While teachers and parents both enjoy the advantages of being back in person, Head of Upper School Beth Slattery said Back-to-School Day can also be difficult for teachers who only get 10-minute time slots to introduce themselves and cover year-long class content.

“It can sometimes feel like a fair amount of pressure because you just have this 10-minute window,” Slattery said. “I think that it can be a little bit more stressful for them than it is for parents.”

Slattery said in-person Back-to-School Day parking is always difficult when so many people gather on campus.

“Parking is always a challenge, Slattery said. “So it’s one of the few days of the year where we understand that people are likely to be parking in the neighborhood, like homecoming. It ends up being manageable, but not ideal.”

Science teacher Nate Cardin said in-person Back-to-School Day allows him to introduce the classroom setting better than on Zoom.

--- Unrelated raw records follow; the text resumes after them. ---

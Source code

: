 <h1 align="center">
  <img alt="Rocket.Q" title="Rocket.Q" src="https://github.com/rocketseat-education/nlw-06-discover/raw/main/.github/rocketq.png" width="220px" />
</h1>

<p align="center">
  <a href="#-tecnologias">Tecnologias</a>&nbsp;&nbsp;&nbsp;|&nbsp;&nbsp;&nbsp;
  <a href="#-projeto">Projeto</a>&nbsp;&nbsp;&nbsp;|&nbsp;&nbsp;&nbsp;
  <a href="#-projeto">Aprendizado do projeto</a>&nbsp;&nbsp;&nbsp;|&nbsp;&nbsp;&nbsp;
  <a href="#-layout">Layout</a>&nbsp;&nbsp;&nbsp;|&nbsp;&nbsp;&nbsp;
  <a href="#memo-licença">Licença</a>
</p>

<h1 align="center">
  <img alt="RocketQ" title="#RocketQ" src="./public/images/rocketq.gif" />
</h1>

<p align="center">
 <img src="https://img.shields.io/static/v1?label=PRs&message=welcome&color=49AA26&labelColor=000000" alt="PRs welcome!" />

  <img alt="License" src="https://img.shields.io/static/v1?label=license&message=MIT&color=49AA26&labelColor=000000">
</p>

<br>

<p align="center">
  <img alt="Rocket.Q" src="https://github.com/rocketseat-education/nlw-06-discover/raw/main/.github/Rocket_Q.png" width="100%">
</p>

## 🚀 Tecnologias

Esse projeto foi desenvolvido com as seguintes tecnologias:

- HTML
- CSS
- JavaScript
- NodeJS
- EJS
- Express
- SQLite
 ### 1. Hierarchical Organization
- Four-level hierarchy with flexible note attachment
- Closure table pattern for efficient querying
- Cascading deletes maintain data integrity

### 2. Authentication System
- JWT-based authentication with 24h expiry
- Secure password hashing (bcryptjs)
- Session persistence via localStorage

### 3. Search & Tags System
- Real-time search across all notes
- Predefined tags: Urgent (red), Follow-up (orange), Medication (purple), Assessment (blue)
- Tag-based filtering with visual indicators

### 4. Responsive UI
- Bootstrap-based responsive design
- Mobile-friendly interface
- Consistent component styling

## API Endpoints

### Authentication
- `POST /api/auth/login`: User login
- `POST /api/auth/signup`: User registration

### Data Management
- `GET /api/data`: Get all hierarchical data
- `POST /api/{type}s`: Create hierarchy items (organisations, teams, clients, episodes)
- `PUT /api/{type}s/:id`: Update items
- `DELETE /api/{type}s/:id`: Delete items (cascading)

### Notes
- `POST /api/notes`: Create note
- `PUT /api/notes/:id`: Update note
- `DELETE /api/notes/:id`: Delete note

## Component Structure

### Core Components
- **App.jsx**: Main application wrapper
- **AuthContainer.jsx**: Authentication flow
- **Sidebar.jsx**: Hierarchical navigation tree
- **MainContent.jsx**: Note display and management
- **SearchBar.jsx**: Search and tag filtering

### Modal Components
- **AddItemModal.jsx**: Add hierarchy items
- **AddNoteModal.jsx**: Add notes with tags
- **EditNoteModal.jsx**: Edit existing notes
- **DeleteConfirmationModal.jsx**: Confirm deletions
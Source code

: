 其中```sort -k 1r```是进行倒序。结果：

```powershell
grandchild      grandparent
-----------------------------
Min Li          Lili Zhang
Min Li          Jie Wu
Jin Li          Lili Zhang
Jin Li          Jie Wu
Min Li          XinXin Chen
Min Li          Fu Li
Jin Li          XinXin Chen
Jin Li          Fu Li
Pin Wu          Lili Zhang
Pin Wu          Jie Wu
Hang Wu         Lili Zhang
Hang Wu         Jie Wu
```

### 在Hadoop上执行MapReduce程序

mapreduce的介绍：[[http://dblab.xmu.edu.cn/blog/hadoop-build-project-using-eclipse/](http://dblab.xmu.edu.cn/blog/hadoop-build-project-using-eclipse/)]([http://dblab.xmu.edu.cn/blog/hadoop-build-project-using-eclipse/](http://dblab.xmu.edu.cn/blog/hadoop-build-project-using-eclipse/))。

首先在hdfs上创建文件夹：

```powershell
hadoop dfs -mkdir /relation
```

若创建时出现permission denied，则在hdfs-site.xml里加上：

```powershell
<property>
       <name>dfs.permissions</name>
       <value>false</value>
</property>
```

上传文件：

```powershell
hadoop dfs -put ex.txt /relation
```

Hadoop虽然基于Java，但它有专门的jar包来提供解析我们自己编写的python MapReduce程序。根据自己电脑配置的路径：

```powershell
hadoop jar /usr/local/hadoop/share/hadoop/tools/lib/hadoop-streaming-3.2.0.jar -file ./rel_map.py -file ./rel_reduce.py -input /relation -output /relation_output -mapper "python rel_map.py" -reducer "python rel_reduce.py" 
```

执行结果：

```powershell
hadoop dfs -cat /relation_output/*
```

“I like showing the parents around the lab to show them where their students will get to do lots of fun experiments,” Cardin said. “If I have time, I like doing a little experiment, which you obviously can’t do on Zoom.”

History teacher Chris Clement said being in person for Back-to-School Day is an irreplaceable experience.

“It is nice to actually see parents in person and talk to parents again, even if it is for just 10-minute chunks of time, Clement said. “There’s something about just being able to meet with them and set the school year straight.”